We have lived here among the Jemison people and found them kind and good. We have bought us a nice home. I don’t like Jemison, but I love my home. It is a comfort to have a nice home, a place where happiness reigns supreme. - Frances, October 1891

Every year, on November 1st, I get a little sad. Once Halloween is over, most people skip right on over to Christmas, missing Thanksgiving entirely. The stores fill with red and green decorations, the movie channels switch to snowy scenes, and almost every TV commercial includes some part of the Nutcracker music. But what about Thanksgiving??

I love Thanksgiving because of the strong ties to family and tradition. Growing up, we always gathered at a family home to celebrate. First, it was my Grandmother’s house in Tuscaloosa - sitting down at the big dining room table. Then my Aunt’s house in Montgomery - taking the family photo on the deck. And my Aunt’s house in Atlanta - snacking on appetizers in the sunroom. A home holds memories like no other place.

From her diary entries, it sounds like Frances struggled with living in Jemison. She never goes into detail about why she doesn’t like Jemison, but she frequently describes her home as a source of comfort and relaxation. She raised her family in that house, and she always felt safe there. Even when the future looked uncertain, she had her home.

There is something wonderful about having a secure, safe place to call home. This Thanksgiving season, as we dust off the family recipes, let’s take a moment to remember the places of our past. Sometimes, home really IS where the heart is.

I Ought To Be Happy

This is the thrice anniversary of our marriage.  I ought to be happy.  Here I have a nice comfortable home, a dear kind husband.  Two of the dearest little ones in the world.  I am, most of the time.  Sometimes I am about half sick - feel real bad + imagine Mr. Grimes don't love me, but I reckon he does - he does think to say a few kind sympathetic words.  I was never petted in the least in my life.  Why should I expect it now?   - Frances, June 1892

 

Every time I read Frances' diary, this entry stands out.  Here she is, on her third wedding anniversary.  Living the life she is 'supposed' to live.  Raising two children.  Living in a nice house.  Maintaining that household (with the help of a cook and a nurse).  Supporting her husband.  She has all the comforts a woman could want.

But why isn't she happy?  Are these fleeting moments of sadness - or a more telling description of her married life?  She calls her husband Mr.

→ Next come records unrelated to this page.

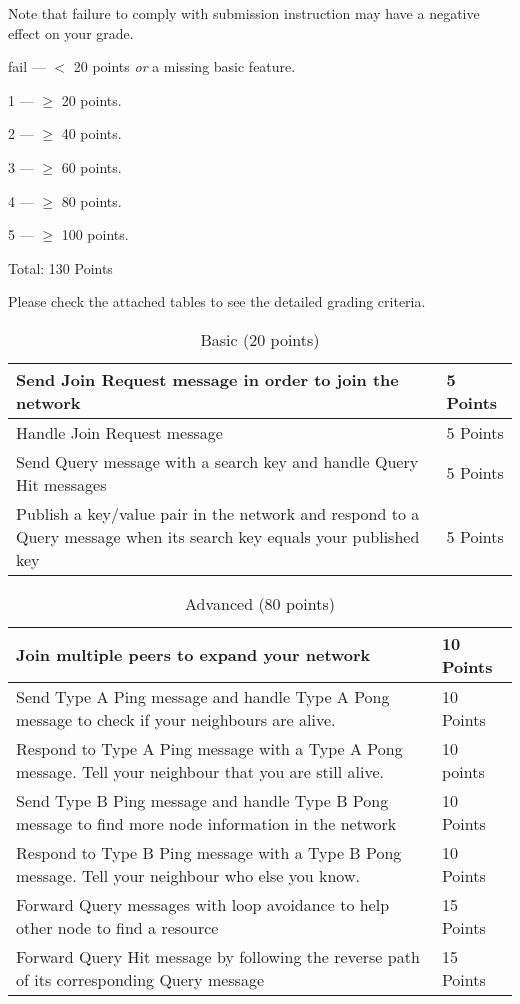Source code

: \documentclass[12pt, a4paper]{article}
\begin{document}
Note that failure to comply with submission instruction may have a negative effect on your grade.

\vskip 20pt

fail --- $<$ 20 points \emph{or} a missing basic feature.

1 --- $\ge$ 20 points.

2 --- $\ge$  40 points.

3 --- $\ge$ 60 points.

4 --- $\ge$ 80 points.

5 --- $\ge$  100 points.

\vskip 20pt

Total: 130 Points

Please check the attached tables to see the detailed grading criteria.

\begin{table}[htdp]
\caption{Basic (20 points)}
\begin{center}
\begin{tabular}{|p{12cm}|p{2cm}|}
\hline
Send Join Request message in order to join the network & 5 Points \\
\hline
Handle Join Request message & 5 Points\\
\hline
Send Query message with a search key and handle Query Hit messages & 5 Points  \\
\hline
Publish a key/value pair in the network and respond to a Query message when its search key equals your published key & 5 Points \\
\hline
\end{tabular}
\end{center}
\end{table}

\begin{table}[htdp]
\caption{Advanced (80 points)}
\begin{center}
\begin{tabular}{|p{12cm}|p{2cm}|}
\hline
Join multiple peers to expand your network & 10 Points \\
\hline
Send Type A Ping message and handle Type A Pong message to check if your neighbours are alive. & 10 Points \\
\hline
Respond to Type A Ping message with a Type A Pong message.
Tell your neighbour that you are still alive. & 10 points \\
\hline
Send Type B Ping message and handle Type B Pong message to find more node information in the network & 10 Points \\
\hline
Respond to Type B Ping message with a Type B Pong message.
Tell your neighbour who else you know. & 10 Points \\
\hline
Forward Query messages with loop avoidance to help other node to find a resource & 15 Points \\
\hline
Forward Query Hit message by following the reverse path of its corresponding Query message & 15 Points \\
\hline
\end{tabular}
\end{center}
\end{table}
\end{document}
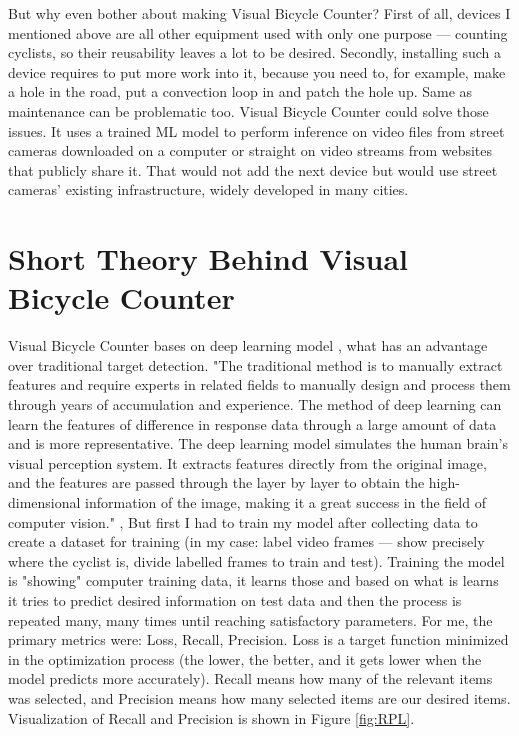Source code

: But why even bother about making Visual Bicycle Counter? First of all, devices I mentioned above are all other equipment used with only one purpose --- counting cyclists, so their reusability leaves a lot to be desired. Secondly, installing such a device requires to put more work into it, because you need to, for example, make a hole in the road, put a convection loop in and patch the hole up. Same as maintenance can be problematic too. Visual Bicycle Counter could solve those issues. It uses a trained ML model to perform inference on video files from street cameras downloaded on a computer or straight on video streams from websites that publicly share it. That would not add the next device but would use street cameras' existing infrastructure, widely developed in many cities.

\section{Short Theory Behind Visual Bicycle Counter}
\label{sec:theory}

Visual Bicycle Counter bases on deep learning model \cite{deepLearning}, what has an advantage over traditional target detection. "The traditional method is to manually extract features and require experts in related fields to manually design and process them through years of accumulation and experience. The method of deep learning can learn the features of difference in response data through a large amount of data and is more representative. The deep learning model simulates the human brain's visual perception system. It extracts features directly from the original image, and the features are passed through the layer by layer to obtain the high-dimensional information of the image, making it a great success in the field of computer vision." \cite{deepLearning}, But first I had to train my model after collecting data to create a dataset for training (in my case: label video frames --- show precisely where the cyclist is, divide labelled frames to train and test). Training the model is "showing" computer training data, it learns those and based on what is learns it tries to predict desired information on test data and then the process is repeated many, many times until reaching satisfactory parameters. For me, the primary metrics were: Loss, Recall, Precision. Loss is a target function minimized in the optimization process (the lower, the better, and it gets lower when the model predicts more accurately). Recall means how many of the relevant items was selected, and Precision means how many selected items are our desired items. Visualization of Recall and Precision is shown in Figure \ref{fig:RPL}.

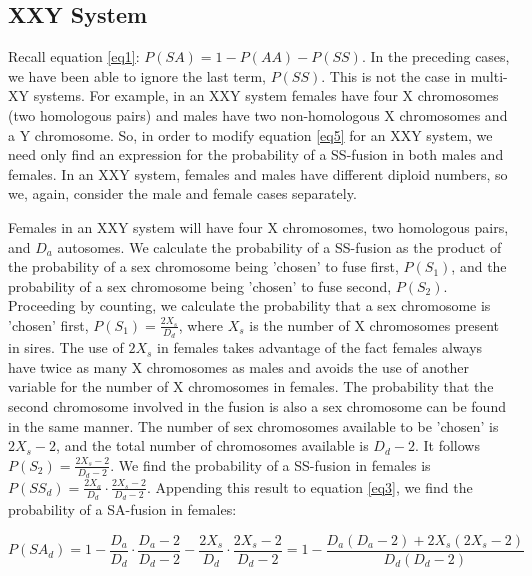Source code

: \documentclass[12pt]{article}
\begin{document}
\subsection{XXY System}
Recall equation \ref{eq1}: $P(SA) = 1-P(AA)-P(SS)$. In the preceding cases, we have been able to ignore the last term, $P(SS)$.
This is not the case in multi-XY systems.
For example, in an XXY system females have four X chromosomes (two homologous pairs) and males have two non-homologous X chromosomes and a Y chromosome.
So, in order to modify equation \ref{eq5} for an XXY system, we need only find an expression for the probability of a SS-fusion in both males and females. 
In an XXY system, females and males have different diploid numbers, so we, again, consider the male and female cases separately. 

Females in an XXY system will have four X chromosomes, two homologous pairs, and $D_a$ autosomes. 
We calculate the probability of a SS-fusion as the product of the probability of a sex chromosome being 'chosen' to fuse first, $P(S_1)$, and the probability of a sex chromosome being 'chosen' to fuse second, $P(S_2)$. 
Proceeding by counting, we calculate the probability that a sex chromosome is 'chosen' first,
$P(S_1) = \frac{2X_s}{D_d} $, where $X_s$ is the number of X chromosomes present in sires. 
The use of $2X_s$ in females takes advantage of the fact females always have twice as many X chromosomes as males and avoids the use of another variable for the number of X chromosomes in females.
The probability that the second chromosome involved in the fusion is also a sex chromosome can be found in the same manner. 
The number of sex chromosomes available to be 'chosen' is $2X_s - 2 $, and the total number of chromosomes available is $D_d - 2$. 
It follows $P(S_2) = \frac{2X_s-2}{D_d-2}$. 
We find the probability of a SS-fusion in females is  $P(SS_d) = \frac{2X_a}{D_d} \cdot \frac{2X_s-2}{D_d-2}$.
Appending this result to equation \ref{eq3}, we find the probability of a SA-fusion in females:

    \begin{equation} \label{eq6}
        P(SA_d) = 1 - \frac{D_a}{D_d} \cdot \frac{D_a - 2}{D_d - 2} -  \frac{2X_s}{D_d} \cdot \frac{2X_s-2}{D_d-2} = 1 - \frac{D_a(D_a-2) + 2X_s(2X_s-2)}{D_d(D_d-2)}
    \end{equation}
\end{document}
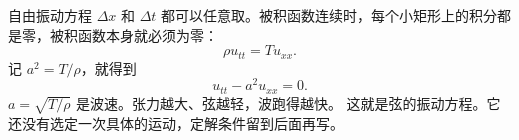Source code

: \documentclass[fontset=windows, chinese, 10pt, xcolor=dvipsnames]{beamer}
\begin{document}
\begin{frame}{自由振动方程}
  $\Delta x$ 和 $\Delta t$ 都可以任意取。被积函数连续时，每个小矩形上的积分都是零，被积函数本身就必须为零：
  \begin{equation*}
    \rho u_{tt}=T u_{xx}.
  \end{equation*}
  记 $a^2=T/\rho$，就得到
  \begin{equation*}
    \boxed{u_{tt}-a^2 u_{xx}=0.}
  \end{equation*}
  $a=\sqrt{T/\rho}$ 是波速。张力越大、弦越轻，波跑得越快。
  \vspace{0.3em}
  这就是弦的振动方程。它还没有选定一次具体的运动，定解条件留到后面再写。
\end{frame}




\end{document}
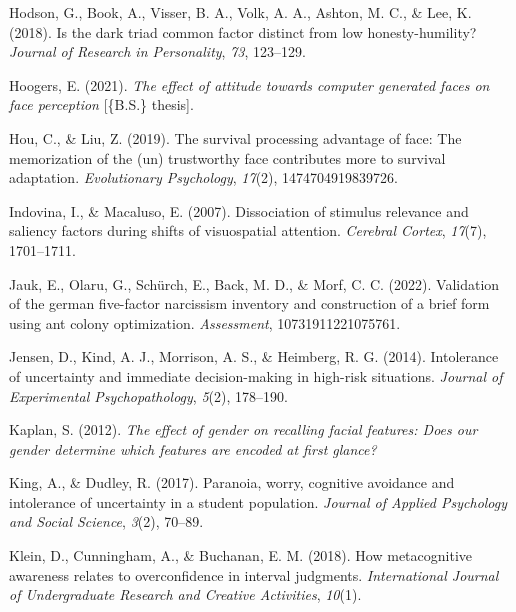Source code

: \documentclass[
  man,floatsintext]{apa6}
\newlength{\cslhangindent}
\newlength{\cslentryspacingunit} %
\newenvironment{CSLReferences}[2] %
 {%
  \setlength{\parindent}{0pt}
  \ifodd #1
  \let\oldpar\par
  \def\par{\hangindent=\cslhangindent\oldpar}
  \fi
  \setlength{\parskip}{#2\cslentryspacingunit}
 }%
 {}
\begin{document}
\begin{CSLReferences}{1}{0}
\leavevmode{}%
Hodson, G., Book, A., Visser, B. A., Volk, A. A., Ashton, M. C., \& Lee, K. (2018). Is the dark triad common factor distinct from low honesty-humility? \emph{Journal of Research in Personality}, \emph{73}, 123--129.

\leavevmode{}%
Hoogers, E. (2021). \emph{The effect of attitude towards computer generated faces on face perception} {[}\{B.S.\} thesis{]}.

\leavevmode{}%
Hou, C., \& Liu, Z. (2019). The survival processing advantage of face: The memorization of the (un) trustworthy face contributes more to survival adaptation. \emph{Evolutionary Psychology}, \emph{17}(2), 1474704919839726.

\leavevmode{}%
Indovina, I., \& Macaluso, E. (2007). Dissociation of stimulus relevance and saliency factors during shifts of visuospatial attention. \emph{Cerebral Cortex}, \emph{17}(7), 1701--1711.

\leavevmode{}%
Jauk, E., Olaru, G., Schürch, E., Back, M. D., \& Morf, C. C. (2022). Validation of the german five-factor narcissism inventory and construction of a brief form using ant colony optimization. \emph{Assessment}, 10731911221075761.

\leavevmode{}%
Jensen, D., Kind, A. J., Morrison, A. S., \& Heimberg, R. G. (2014). Intolerance of uncertainty and immediate decision-making in high-risk situations. \emph{Journal of Experimental Psychopathology}, \emph{5}(2), 178--190.

\leavevmode{}%
Kaplan, S. (2012). \emph{The effect of gender on recalling facial features: Does our gender determine which features are encoded at first glance?}

\leavevmode{}%
King, A., \& Dudley, R. (2017). Paranoia, worry, cognitive avoidance and intolerance of uncertainty in a student population. \emph{Journal of Applied Psychology and Social Science}, \emph{3}(2), 70--89.

\leavevmode{}%
Klein, D., Cunningham, A., \& Buchanan, E. M. (2018). How metacognitive awareness relates to overconfidence in interval judgments. \emph{International Journal of Undergraduate Research and Creative Activities}, \emph{10}(1).


\end{CSLReferences}
\end{document}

Grimes - was this just formality, or something deeper?  Was she seeking more affection and connection with her husband?  Or was she just tired that day?

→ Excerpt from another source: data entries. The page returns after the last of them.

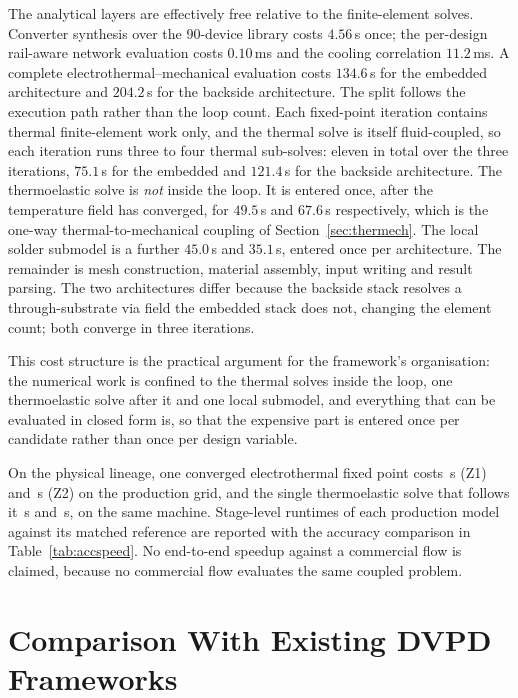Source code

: \documentclass[journal]{IEEEtran}
\begin{document}
The analytical layers are effectively free relative to the finite-element solves. Converter
synthesis over the 90-device library costs $4.56$\,s once; the per-design rail-aware network
evaluation costs $0.10$\,ms and the cooling correlation $11.2$\,ms. A complete
electrothermal--mechanical evaluation costs $134.6$\,s for the embedded architecture and
$204.2$\,s for the backside architecture. The split follows the execution path rather than
the loop count. Each fixed-point iteration contains thermal finite-element work only, and the
thermal solve is itself fluid-coupled, so each iteration runs three to four thermal
sub-solves: eleven in total over the three iterations, $75.1$\,s for the embedded and
$121.4$\,s for the backside architecture. The thermoelastic solve is \emph{not} inside the
loop. It is entered once, after the temperature field has converged, for $49.5$\,s and
$67.6$\,s respectively, which is the one-way thermal-to-mechanical coupling of
Section~\ref{sec:thermech}. The local solder submodel is a further $45.0$\,s and $35.1$\,s,
entered once per architecture. The remainder is mesh construction, material assembly, input
writing and result parsing. The two architectures differ because the backside stack resolves
a through-substrate via field the embedded stack does not, changing the element count; both
converge in three iterations.

This cost structure is the practical argument for the framework's organisation: the numerical
work is confined to the thermal solves inside the loop, one thermoelastic solve after it and
one local submodel, and everything that can be evaluated in closed form is, so that the
expensive part is entered once per candidate rather than once per design variable.

On the physical lineage, one converged electrothermal fixed point costs \EtWallZone\,s (Z1)
and \EtWallZtwo\,s (Z2) on the production grid, and the single thermoelastic solve that
follows it \MechWallZone\,s and \MechWallZtwo\,s, on the same machine. Stage-level runtimes
of each production model against its matched reference are reported with the accuracy
comparison in Table~\ref{tab:accspeed}. No end-to-end speedup against a commercial flow is
claimed, because no commercial flow evaluates the same coupled problem.

\section{Comparison With Existing DVPD Frameworks}\label{sec:compare}
\end{document}

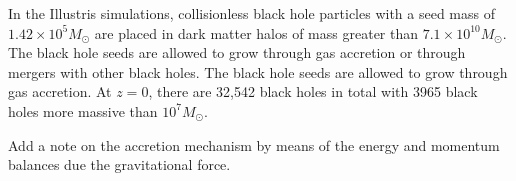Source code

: In the Illustris simulations, collisionless black hole particles with
a seed mass of $1.42\times10^{5}M_{\odot}$ are placed in dark matter
halos of mass greater than $7.1\times10^{10}M_{\odot}$\citep{sijacki2014theillustris}.
The black hole seeds are allowed to grow through gas accretion or
through mergers with other black holes. The black hole seeds are allowed
to grow through gas accretion. At $z=0$, there are 32,542 black holes
in total with 3965 black holes more massive than $10^{7}M_{\odot}$.
\begin{lyxgreyedout}
Add a note on the accretion mechanism by means of the energy and momentum
balances due the gravitational force.%
\end{lyxgreyedout}
\begin{comment}
In the Illustris simulations, collisionless black hole particles with
a seed mass of $1.42\times10^{5}M_{\odot}$ are placed in dark matter
halos of mass greater than $7.1\times10^{10}M_{\odot}$\citep{sijacki2014theillustris}.
The black hole seeds are allowed to grow through gas accretion or
through mergers with other black holes. The black hole seeds are allowed
to grow through gas accretion, parametrized in terms of Eddington
limited Bondi-Hoyle-Lyttleton (BHL)-like accretion (\citet{bondi1952accretion,bondihoyle1044}),
or through mergers with other black holes. BHL is a non-spherical
accretion flow which develops when a compact object moves relative
to a uniform gas cloud. The BHL accretion rate on the black hole is
given by

\begin{equation}
\dot{M}_{B}=\frac{4\pi G^{2}M_{BH}^{2}\rho}{(c_{s}^{2}+v^{2})^{3/2}},
\end{equation}


where $\rho$ and $c_{s}$ are the density and sound speed of the
gas, respectively, $\alpha$ is a dimensionless parameter, and $v$
is the velocity of the black hole relative to the gas. Then, the accretion
is limited to the Eddinton rate,

\begin{equation}
\dot{M}_{Edd}=\frac{4\pi G^{2}M_{BH}m_{p}}{\epsilon_{r}\sigma_{T}c},
\end{equation}


where $m_{p}$ is the proton mass, $\sigma_{T}$is the Thompson cross-section
and $\epsilon_{r}$is the radiative efficiency. The radiaitve efficiency
is related to the radiated bolometric luminosity, $L_{B}$, and accretion
rate, $\dot{M}_{BH}$, by
\begin{lyxcode}
\begin{equation}
\epsilon_{r}=\frac{L_{r}}{\dot{M}_{BH}}
\end{equation}

\end{lyxcode}
This simply gives the mass to energy conversion efficiency set by
the amount of energy that can be extracted from the innermost stable
orbit of an accretion disk around a black hole.
\end{comment}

So many questions from one entry, and such a revealing glimpse into her world.  Have you ever felt like Frances?  Felt disconnected from your loved ones?  Felt guilty for not being grateful enough?  Those are definitely familiar to me. 

Journals contain more than lists and recipes - they also hold our doubts, fears, and insecurities.  We are all complicated, messy, beautiful humans - at both our highest and our lowest - and we are more alike than we are different.